Amazon's Not Alone: 10 Notable Cloud Outages In The Last Year
When The Cloud Turns To Vapor
Cloud computing has changed the face of IT. But every once in a while the cloud goes down. It shuts off. It vanishes. Amazon's recent cloud outage has brought to light the impact cloud outages can have. Users expect their cloud apps, platforms and infrastructure to just work. And when they don't, it's a jarring realization.
Here we take a look at 10 recent cloud outages and what caused them.
Amazon Web Services
On April 21, Amazon's Elastic Compute Cloud (EC2) and Relational Database Service (EBS) suffered sweeping outages and service interruptions for customers using Amazon's North Virginia data center, aka Availability Zone. Initially, the Amazon outage took down several popular Web sites like Foursquare, HootSuite, Reddit and Quora, plus a bunch of others. Service hiccups from Amazon's cloud outage persisted for several days, angering users. Amazon's lack of communication around the cloud outage prompted calls for transparency.
While Amazon is still investigating the root cause of the cloud outage, the company said that the issue stemmed from data getting "stuck" within its Elastic Block Storage (EBS) service.
Amazon has not said how many users were affected or how affected users will be compensated for the downtime.
Yahoo!
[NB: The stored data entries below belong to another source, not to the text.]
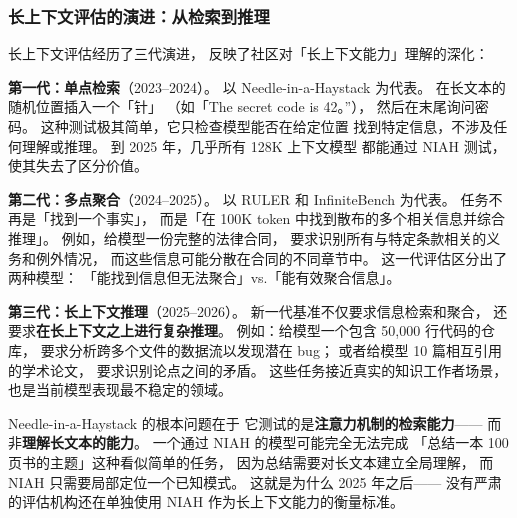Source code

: \subsubsection{长上下文评估的演进：从检索到推理}

长上下文评估经历了三代演进，
反映了社区对「长上下文能力」理解的深化：

\textbf{第一代：单点检索}（2023--2024）。
以 Needle-in-a-Haystack 为代表。
在长文本的随机位置插入一个「针」
（如「The secret code is 42。”），
然后在末尾询问密码。
这种测试极其简单，它只检查模型能否在给定位置
找到特定信息，不涉及任何理解或推理。
到 2025 年，几乎所有 128K 上下文模型
都能通过 NIAH 测试，使其失去了区分价值。

\textbf{第二代：多点聚合}（2024--2025）。
以 RULER 和 InfiniteBench 为代表。
任务不再是「找到一个事实」，
而是「在 100K token 中找到散布的多个相关信息并综合推理」。
例如，给模型一份完整的法律合同，
要求识别所有与特定条款相关的义务和例外情况，
而这些信息可能分散在合同的不同章节中。
这一代评估区分出了两种模型：
「能找到信息但无法聚合」vs.「能有效聚合信息」。

\textbf{第三代：长上下文推理}（2025--2026）。
新一代基准不仅要求信息检索和聚合，
还要求\textbf{在长上下文之上进行复杂推理}。
例如：给模型一个包含 50,000 行代码的仓库，
要求分析跨多个文件的数据流以发现潜在 bug；
或者给模型 10 篇相互引用的学术论文，
要求识别论点之间的矛盾。
这些任务接近真实的知识工作者场景，
也是当前模型表现最不稳定的领域。

\begin{whybox}
Needle-in-a-Haystack 的根本问题在于
它测试的是\textbf{注意力机制的检索能力}——
而非\textbf{理解长文本的能力}。
一个通过 NIAH 的模型可能完全无法完成
「总结一本 100 页书的主题」这种看似简单的任务，
因为总结需要对长文本建立全局理解，
而 NIAH 只需要局部定位一个已知模式。
这就是为什么 2025 年之后——
没有严肃的评估机构还在单独使用 NIAH
作为长上下文能力的衡量标准。
\end{whybox}

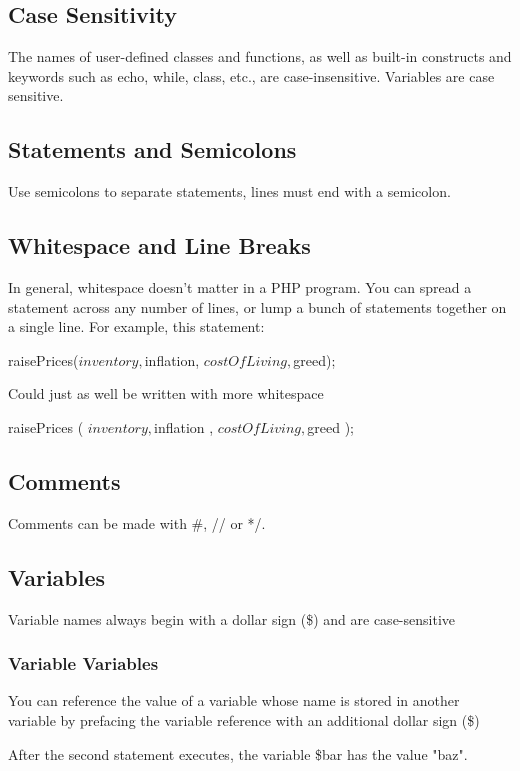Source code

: \documentclass{report}
\begin{document}
    \pagebreak 
    \bigbreak \noindent 
    \subsection{Case Sensitivity}
    \bigbreak \noindent 
    The names of user-defined classes and functions, as well as built-in constructs and keywords such as echo, while, class, etc., are case-insensitive.
    \bigbreak \noindent 
    Variables are case sensitive.
    \bigbreak \noindent 
    \subsection{Statements and Semicolons}
    \bigbreak \noindent 
    Use semicolons to separate statements, lines must end with a semicolon.
    \bigbreak \noindent 
    \subsection{Whitespace and Line Breaks}
    \bigbreak \noindent 
    In general, whitespace doesn’t matter in a PHP program. You can spread a statement across any number of lines, or lump a bunch of statements together on a single line. For example, this statement:
    \bigbreak \noindent 
    \begin{phpcode}
    raisePrices($inventory, $inflation, $costOfLiving, $greed);
    \end{phpcode}
    \bigbreak \noindent 
    Could just as well be written with more whitespace
    \bigbreak \noindent 
    \begin{phpcode}
        raisePrices (
            $inventory ,
            $inflation ,
            $costOfLiving ,
            $greed
        );
    \end{phpcode}
    \bigbreak \noindent 
    \subsection{Comments}
    \bigbreak \noindent 
    Comments can be made with \#, // or \* */.

    \pagebreak 
    \subsection{Variables}
    \bigbreak \noindent 
    Variable names always begin with a dollar sign (\$) and are case-sensitive

    \bigbreak \noindent 
    \subsubsection{Variable Variables}
    \bigbreak \noindent 
    You can reference the value of a variable whose name is stored in another variable by prefacing the variable reference with an additional dollar sign (\$)
    \bigbreak \noindent 
    After the second statement executes, the variable \$bar has the value "baz".
\end{document}

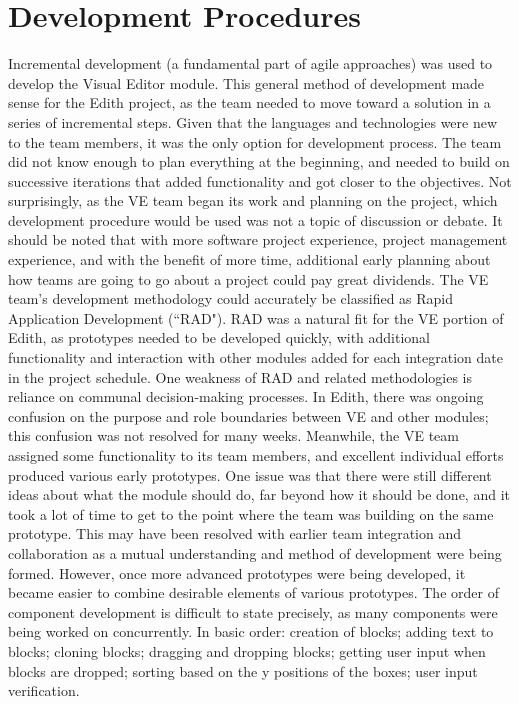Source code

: \documentclass[a4paper]{article}
\begin{document}
\section{Development Procedures}
Incremental development (a fundamental part of agile approaches) was used to develop the Visual Editor module. This general method of development made sense for the Edith project, as the team needed to move toward a solution in a series of incremental steps. Given that the languages and technologies were new to the team members, it was the only option for development process. The team did not know enough to plan everything at the beginning, and needed to build on successive iterations that added functionality and got closer to the objectives. Not surprisingly, as the VE team began its work and planning on the project, which development procedure would be used was not a topic of discussion or debate. It should be noted that with more software project experience, project management experience, and with the benefit of more time, additional early planning about how teams are going to go about a project could pay great dividends. \newline \newline 
The VE team's development methodology could accurately be classified as Rapid Application Development (``RAD"). RAD was a natural fit for the VE portion of Edith, as prototypes needed to be developed quickly, with additional functionality and interaction with other modules added for each integration date in the project schedule. One weakness of RAD and related methodologies is reliance on communal decision-making processes. In Edith, there was ongoing confusion on the purpose and role boundaries between VE and other modules; this confusion was not resolved for many weeks. Meanwhile, the VE team assigned some functionality to its team members, and excellent individual efforts produced various early prototypes. One issue was that there were still different ideas about what the module should do, far beyond how it should be done, and it took a lot of time to get to the point where the team was building on the same prototype. This may have been resolved with earlier team integration and collaboration as a mutual understanding and method of development were being formed. However, once more advanced prototypes were being developed, it became easier to combine desirable elements of various prototypes. \newline \newline 
The order of component development is difficult to state precisely, as many components were being worked on concurrently. In basic order: creation of blocks; adding text to blocks; cloning blocks; dragging and dropping blocks; getting user input when blocks are dropped; sorting based on the y positions of the boxes; user input verification. \newline \newline 
\end{document}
Mail, the search company's cloud-based e-mail service, went down Thursday. Yahoo could not say how many users were impacted when its popular e-mail service was down for several hours.
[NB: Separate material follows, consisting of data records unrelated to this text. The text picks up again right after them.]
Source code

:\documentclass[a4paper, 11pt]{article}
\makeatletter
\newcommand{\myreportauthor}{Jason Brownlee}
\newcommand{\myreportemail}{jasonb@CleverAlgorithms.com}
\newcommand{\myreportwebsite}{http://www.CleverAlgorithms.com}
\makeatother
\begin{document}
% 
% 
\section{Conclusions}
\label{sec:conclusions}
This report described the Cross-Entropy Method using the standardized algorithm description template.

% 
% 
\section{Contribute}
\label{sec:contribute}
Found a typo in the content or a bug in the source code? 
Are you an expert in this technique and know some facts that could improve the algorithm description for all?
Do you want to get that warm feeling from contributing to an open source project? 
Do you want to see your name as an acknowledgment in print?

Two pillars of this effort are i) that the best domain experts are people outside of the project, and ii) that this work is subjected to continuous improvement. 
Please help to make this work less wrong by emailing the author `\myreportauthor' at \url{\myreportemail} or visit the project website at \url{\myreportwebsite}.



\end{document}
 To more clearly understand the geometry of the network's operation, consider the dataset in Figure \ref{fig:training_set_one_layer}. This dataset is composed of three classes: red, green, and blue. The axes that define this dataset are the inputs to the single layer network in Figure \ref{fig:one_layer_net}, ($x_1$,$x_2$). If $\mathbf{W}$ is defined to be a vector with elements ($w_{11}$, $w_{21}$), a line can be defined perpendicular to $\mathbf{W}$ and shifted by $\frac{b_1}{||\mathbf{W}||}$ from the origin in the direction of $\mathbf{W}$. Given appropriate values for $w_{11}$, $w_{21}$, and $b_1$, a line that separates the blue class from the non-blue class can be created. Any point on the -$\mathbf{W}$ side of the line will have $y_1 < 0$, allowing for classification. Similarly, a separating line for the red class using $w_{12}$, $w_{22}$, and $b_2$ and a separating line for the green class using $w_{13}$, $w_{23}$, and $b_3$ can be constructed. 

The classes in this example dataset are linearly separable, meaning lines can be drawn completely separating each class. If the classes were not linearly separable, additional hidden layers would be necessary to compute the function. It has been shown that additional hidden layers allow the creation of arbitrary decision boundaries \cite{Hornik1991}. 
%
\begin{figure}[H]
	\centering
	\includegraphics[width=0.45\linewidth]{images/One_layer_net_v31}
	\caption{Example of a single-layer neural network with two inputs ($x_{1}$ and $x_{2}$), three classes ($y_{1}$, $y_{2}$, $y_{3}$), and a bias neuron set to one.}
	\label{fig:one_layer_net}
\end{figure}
Yahoo acknowledged the outage on its Twitter feed.
"Yahoo Mail is currently inaccessible to some users. We are working to correct the issue and restore all functionality immediately," Yahoo said.
As of this writing, Yahoo had not said what caused the Mail outage.
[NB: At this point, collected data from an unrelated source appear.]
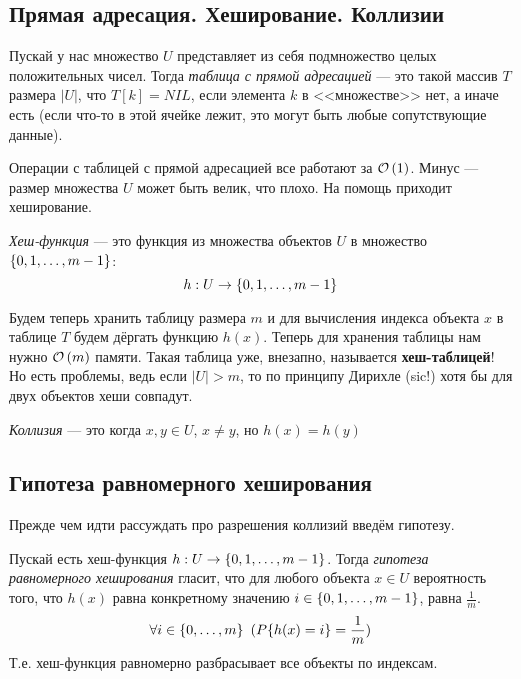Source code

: \subsection{Прямая адресация. Хеширование. Коллизии}
\begin{defn}
Пускай у нас множество $U$ представляет из себя подмножество целых положительных чисел. Тогда \emph{таблица с прямой адресацией} --- это такой массив $T$ размера $|U|$, что $T[k] = NIL$, если элемента $k$ в <<множестве>> нет, а иначе есть (если что-то в этой ячейке лежит, это могут быть любые сопутствующие данные).
\end{defn}
Операции с таблицей с прямой адресацией все работают за $\mathcal{O}\left(1\right)$. Минус --- размер множества $U$ может быть велик, что плохо. На помощь приходит хеширование.
\begin{defn}
\emph{Хеш-функция} --- это функция из множества объектов $U$ в множество $\left\lbrace 0, 1, \ldots, m - 1 \right\rbrace$:
\[
    h: U \to \left\lbrace 0, 1, \ldots, m - 1 \right\rbrace
\]
\end{defn}
Будем теперь хранить таблицу размера $m$ и для вычисления индекса объекта $x$ в таблице $T$ будем дёргать функцию $h(x)$. Теперь для хранения таблицы нам нужно $\mathcal{O}\left(m\right)$ памяти. Такая таблица уже, внезапно, называется \textbf{хеш-таблицей}! Но есть проблемы, ведь если $|U| > m$, то по принципу Дирихле (sic!) хотя бы для двух объектов хеши совпадут.
\begin{defn}
\emph{Коллизия} --- это когда $x, y \in U$, $x \neq y$, но $h(x) = h(y)$
\end{defn}
\subsection{Гипотеза равномерного хеширования}
Прежде чем идти рассуждать про разрешения коллизий введём гипотезу.
\begin{defn}
Пускай есть хеш-функция $h: U \to \left\lbrace 0, 1, \ldots, m-1 \right\rbrace$. Тогда \emph{гипотеза равномерного хеширования} гласит, что для любого объекта $x \in U$ вероятность того, что $h(x)$ равна конкретному значению $i \in  \left\lbrace 0, 1, \ldots, m-1 \right\rbrace$, равна $\frac{1}{m}$. 
\[
    \forall i \in \xbrace{0, \ldots, m}\ (P\{h(x) = i\} = \frac{1}{m})
\]
Т.е. хеш-функция равномерно разбрасывает все объекты по индексам.
\end{defn}
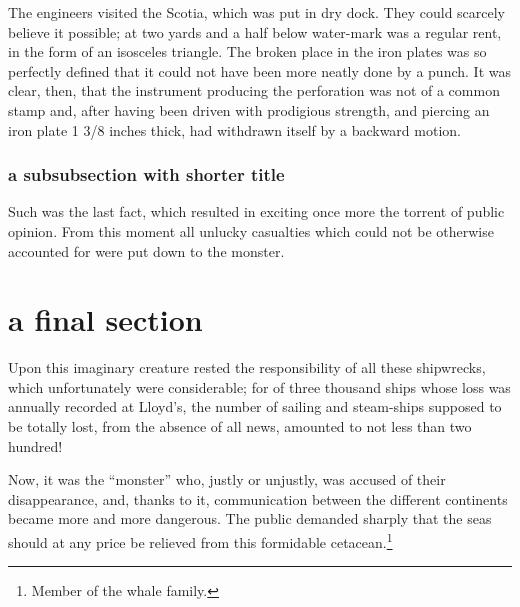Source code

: The engineers visited the Scotia, which was put in dry dock.
They could scarcely believe it possible; at two yards and a half below
water-mark was a regular rent, in the form of an isosceles triangle.
The broken place in the iron plates was so perfectly defined
that it could not have been more neatly done by a punch.
It was clear, then, that the instrument producing the perforation
was not of a common stamp and, after having been driven with
prodigious strength, and piercing an iron plate 1 3/8 inches thick,
had withdrawn itself by a backward motion.

\subsubsection{a subsubsection with shorter title}

Such was the last fact, which resulted in exciting once more the torrent
of public opinion.  From this moment all unlucky casualties which could
not be otherwise accounted for were put down to the monster.

\section{a final section}

Upon this imaginary creature rested the responsibility of all
these shipwrecks, which unfortunately were considerable;
for of three thousand ships whose loss was annually recorded
at Lloyd's, the number of sailing and steam-ships supposed
to be totally lost, from the absence of all news, amounted to
not less than two hundred!

Now, it was the ``monster'' who, justly or unjustly, was accused
of their disappearance, and, thanks to it, communication between
the different continents became more and more dangerous.
The public demanded sharply that the seas should at any price be
relieved from this formidable cetacean.\footnote{Member of the whale family.}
Google's widely popular cloud e-mail service Gmail suffered a massive outage in late February 2011 that wiped out thousands of Gmail inboxes. Gmail users awoke to find messages in their Google Gmail inbox, folders and other data vanished. At its peak, the outage affected roughly 150,000 Gmail users.
In the days that followed, Google apologized for the outage, calling it a "scare." Google said a software bug that was introduced by a storage update had caused the downtime.
Google Gmail was back to full service within a few days.
A number of Intuit's hosted services for SMBs were wracked by a string of service outages in late March 2011. The outages, occurred on a Monday, a Tuesday and a Friday, but many users reported issues lasting an entire week. Popular cloud-based Intuit services like QuickBooks Online, QuickBooks Online Payroll and Intuit Payments Solutions conked out during the outages, which were blamed on errors introduced during maintenance operations.
Intuit suffered a similar outage in June 2010.
Microsoft Windows Live Hotmail
Microsoft's Windows Live Hotmail cloud-based e-mail service rang in the new year with an outage that temporarily deleted user inboxes of more than 17,000 users; an outage that persisted for more than four days.
The Windows Live Hotmail outage started on Dec. 30, 2010 and continued into January 2011. Users said they logged into their accounts and noticed that e-mails, folders and other data had vanished and could not be recovered. Microsoft said it had fixed the problem by January 2, but users reported issues for two days later.
Microsoft blamed the Hotmail outage on a load balancing issue between Hotmail servers.
Popular Internet voice and video calling service Skype was knocked offline for several hours in late December 2010. The Skype outage affected millions of users of Skype's Web-based phone and video calling service. The outage lasted about three hours before Skype services slowly returned to normal. Skype blamed the outage on a lack of "supernodes," computers that act as phone directories on Skype's network. A number of supernodes failed because of a software issue, Skype said.
Known for sporadic outages, usually for minutes at a time, Twitter suffered several outages throughout much of June 2010, spates of downtime that could continue through July.
At the time, the cloud-based micro-blogging monster blamed the outages on major world events like the World Cup 2010, saying that global interest boosted activity to unsustainable levels.
Trouble started on June 11 when Twitter suffered poor site performance and a host of errors due to high capacity. Issues persisted on Monday, June 14 with several hours of ups and downs. Twitter has said periodic outages could continue through the beginning of July, but that it is making internal network adjustments in hopes to avoid future problems.
Hosting.com's New Jersey data center was taken down on June 1, 2010, igniting a cloud outage and connectivity loss for nearly two hours. The outage resulted in degraded and knocked out cloud services. Once service was back up and running, Hosting.com said the connectivity loss was due to a software bug in a Cisco switch that caused the switch to fail.
The Planet was rocked by a pair of network outages that knocked it off line for about 90 minutes on May 2, 2010. The outages caused disruptions for another 90 minutes the following morning and affected the operations of a number of customers hosted in The Planet's Houston and Dallas data centers. Investigation found that the outage was caused by a fault in a router in one of the company's data centers. Then, the next morning, a separate, unrelated outage took out The Planet, causing disruptions for customers in Houston and Dallas. That disruption was blamed on a circuit issue between Dallas and Houston.
On April 26, 2010, NetSuite suffered a service outage that rendered its cloud-based applications inaccessible to customers worldwide for 30 minutes. Some customers experienced sluggish performance long after that half-hour. NetSuite blamed a network issue for the downtime.